Les dernières statistiques du secteur, publiées hier, jeudi 29 octobre, par Bank Al-Maghrib, confirment cette tendance. A fin septembre, le portefeuille des créances en souffrance détenu par les banques atteint 79 milliards de dirhams. C’est 1,6 milliard de plus en un mois, et 9 milliards de plus depuis le début de l’année. Sur une année glissante, les créances en souffrance ont progressé de 10 milliards de dirhams.

La hausse est de 13% depuis le début de l’année et de 14% sur un an, un rythme bien plus rapide que celui des crédits distribués qui eux n’ont augmenté dans le même temps que de 3% et 5%.

Rapporté à l’encours total des crédits bancaires de 945 milliards de dirhams, le taux de créances en souffrance du secteur bancaire ressort, à fin septembre, à 8,5%, contre seulement 7,6% au début de l’année. A ce rythme, le taux de CES pourrait aisément dépasser 10%, un niveau élevé, et inédit depuis des années. Pour Bank Al-Maghrib, ce taux devrait passer de 7,6% en 2019 à 9,9% en 2020 puis à 10,8% en 2021.

La hausse des CES concerne aussi bien les prêts aux entreprises que les ménages. Pour les premiers, l’encours des CES atteint près de 45 milliards de dirhams, en hausse de 13% sur une année glissante, tandis que pour les seconds, l’encours est supérieur à 33 milliards de dirhams, en progression de 17% sur une année glissante.

La situation ne risque pas de s’arranger de sitôt, au contraire, les perspectives pour les prochains mois n’incitent guère à l’optimisme. Les défaillances d’entreprises et les faillites devraient en effet commencer à s’accumuler à partir des prochains mois, notamment dans les secteurs les plus sinistrés comme le tourisme ou le BTP, et ce, d’autant plus que les reports des échéances de crédit consentis par les banques durant la période de confinement sont terminés.

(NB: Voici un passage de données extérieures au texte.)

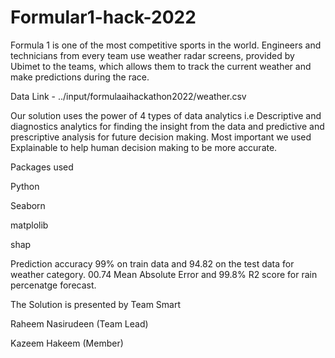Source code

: # Formular1-hack-2022
Formula 1 is one of the most competitive sports in the world. Engineers and technicians from every team use weather radar screens, provided by Ubimet to the teams, which allows them to track the current weather and make predictions during the race.

Data Link - ../input/formulaaihackathon2022/weather.csv

Our solution uses the power of 4 types of data analytics i.e Descriptive and diagnostics analytics for finding the insight from the data and predictive and prescriptive analysis for future decision making. Most important we used Explainable to help human decision making to be more accurate.

Packages used

Python

Seaborn

matplolib

shap

Prediction accuracy 99% on train data and 94.82 on the test data for weather category.
00.74 Mean Absolute Error and 99.8% R2 score for rain percenatge forecast.

The Solution is presented by Team Smart

Raheem Nasirudeen (Team Lead)

Kazeem Hakeem (Member)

Interrogé sur cette problématique lors du Conseil de la Banque centrale de septembre dernier, Abdellatif Jouahri, wali de BAM, avait tenu un langage plutôt rassurant: «nous suivons la situation de très près. Nous sommes actuellement à un niveau de créances en souffrance de 8,1%, et les provisions sont à un niveau acceptable. Bank Al-Maghrib fera un point détaillé sur cette question avec le Groupement professionnel des banques au Maroc (GPBM), en novembre prochain. Nous ferons alors le point sur la situation et sur les éventuelles répercussions sur les résultats des banques et leur solvabilité. Nous analyserons aussi où se situent les dégâts: est-ce au niveau des TPE? Des grandes entreprises? Des ménages?», avait-il déclaré.

Pour finir, il faut noter que cette tendance n’est pas propre au Maroc. Les secteurs bancaires à l'international font eux aussi face à la montée des impayés, suite au déclenchement de la crise sanitaire. Partout dans le monde, la pandémie, le confinement et le fait que les mesures de relance n’ont pas encore donné leurs résultats, font que la solvabilité des emprunteurs est mise à rude épreuve. Pour le moment, les banques tiennent le choc, mais jusqu’à quand?